Copy each line from the entries that the word "Coinbase" appears in.

Pictures paired with source code |

§ §

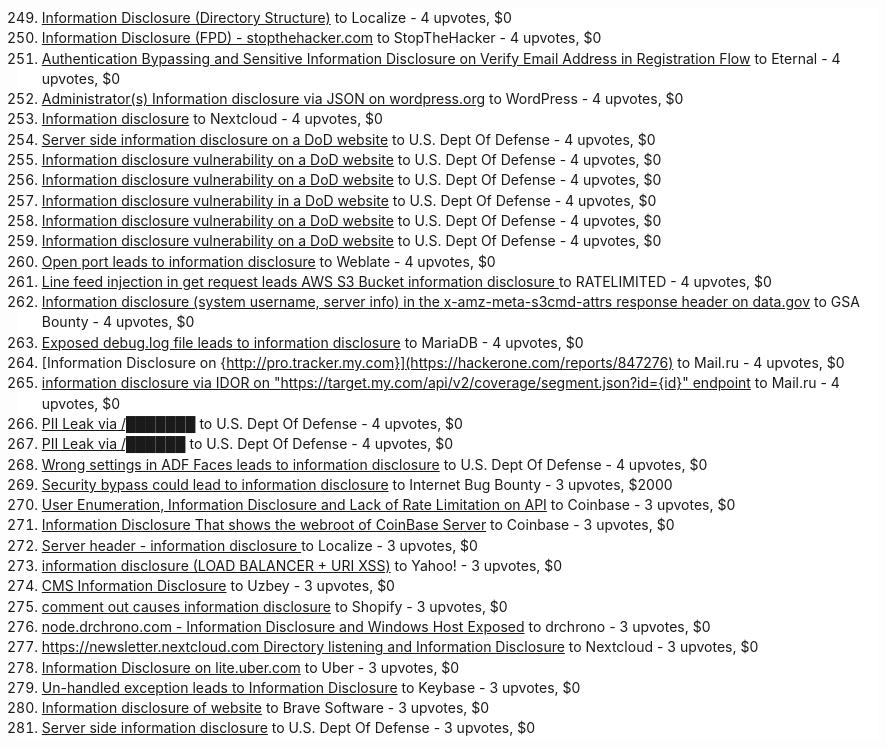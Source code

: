 249. [Information Disclosure (Directory Structure)](https://hackerone.com/reports/7930) to Localize - 4 upvotes, $0
250. [Information Disclosure (FPD) - stopthehacker.com](https://hackerone.com/reports/8780) to StopTheHacker - 4 upvotes, $0
251. [Authentication Bypassing and Sensitive Information Disclosure on Verify Email Address in Registration Flow](https://hackerone.com/reports/124151) to Eternal - 4 upvotes, $0
252. [Administrator(s) Information disclosure via JSON on wordpress.org](https://hackerone.com/reports/221734) to WordPress - 4 upvotes, $0
253. [Information disclosure](https://hackerone.com/reports/152499) to Nextcloud - 4 upvotes, $0
254. [Server side information disclosure on a DoD website](https://hackerone.com/reports/191830) to U.S. Dept Of Defense - 4 upvotes, $0
255. [Information disclosure vulnerability on a DoD website](https://hackerone.com/reports/195836) to U.S. Dept Of Defense - 4 upvotes, $0
256. [Information disclosure vulnerability on a DoD website](https://hackerone.com/reports/197055) to U.S. Dept Of Defense - 4 upvotes, $0
257. [Information disclosure vulnerability in a DoD website](https://hackerone.com/reports/186308) to U.S. Dept Of Defense - 4 upvotes, $0
258. [Information disclosure vulnerability on a DoD website](https://hackerone.com/reports/217747) to U.S. Dept Of Defense - 4 upvotes, $0
259. [Information disclosure vulnerability on a DoD website](https://hackerone.com/reports/210525) to U.S. Dept Of Defense - 4 upvotes, $0
260. [Open port leads to information disclosure](https://hackerone.com/reports/223421) to Weblate - 4 upvotes, $0
261. [Line feed injection in get request leads AWS S3 Bucket information disclosure ](https://hackerone.com/reports/460928) to RATELIMITED - 4 upvotes, $0
262. [Information disclosure (system username, server info) in the x-amz-meta-s3cmd-attrs response header on data.gov](https://hackerone.com/reports/667032) to GSA Bounty - 4 upvotes, $0
263. [Exposed debug.log file leads to information disclosure](https://hackerone.com/reports/775504) to MariaDB - 4 upvotes, $0
264. [Information Disclosure on {http://pro.tracker.my.com}](https://hackerone.com/reports/847276) to Mail.ru - 4 upvotes, $0
265. [information disclosure via IDOR on "https://target.my.com/api/v2/coverage/segment.json?id={id}" endpoint](https://hackerone.com/reports/763258) to Mail.ru - 4 upvotes, $0
266. [PII Leak via /███████](https://hackerone.com/reports/904659) to U.S. Dept Of Defense - 4 upvotes, $0
267. [PII Leak via /██████](https://hackerone.com/reports/905688) to U.S. Dept Of Defense - 4 upvotes, $0
268. [Wrong settings in ADF Faces leads to information disclosure](https://hackerone.com/reports/1422641) to U.S. Dept Of Defense - 4 upvotes, $0
269. [Security bypass could lead to information disclosure](https://hackerone.com/reports/7803) to Internet Bug Bounty - 3 upvotes, $2000
270. [User Enumeration, Information Disclosure and Lack of Rate Limitation on API](https://hackerone.com/reports/5200) to Coinbase - 3 upvotes, $0
271. [Information Disclosure That shows the webroot of CoinBase Server](https://hackerone.com/reports/5073) to Coinbase - 3 upvotes, $0
272. [Server header - information disclosure ](https://hackerone.com/reports/7914) to Localize - 3 upvotes, $0
273. [information disclosure (LOAD BALANCER + URI XSS)](https://hackerone.com/reports/8284) to Yahoo! - 3 upvotes, $0
274. [CMS Information Disclosure](https://hackerone.com/reports/17297) to Uzbey - 3 upvotes, $0
275. [comment out causes information disclosure](https://hackerone.com/reports/57125) to Shopify - 3 upvotes, $0
276. [node.drchrono.com - Information Disclosure and Windows Host Exposed](https://hackerone.com/reports/141174) to drchrono - 3 upvotes, $0
277. [https://newsletter.nextcloud.com Directory listening and Information Disclosure](https://hackerone.com/reports/145603) to Nextcloud - 3 upvotes, $0
278. [Information Disclosure on lite.uber.com](https://hackerone.com/reports/133375) to Uber - 3 upvotes, $0
279. [Un-handled exception leads to Information Disclosure](https://hackerone.com/reports/96847) to Keybase - 3 upvotes, $0
280. [Information disclosure of website](https://hackerone.com/reports/179121) to Brave Software - 3 upvotes, $0
281. [Server side information disclosure](https://hackerone.com/reports/192577) to U.S. Dept Of Defense - 3 upvotes, $0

§ §

Output of the task |
270. [User Enumeration, Information Disclosure and Lack of Rate Limitation on API](https://hackerone.com/reports/5200) to Coinbase - 3 upvotes, $0
271. [Information Disclosure That shows the webroot of CoinBase Server](https://hackerone.com/reports/5073) to Coinbase - 3 upvotes, $0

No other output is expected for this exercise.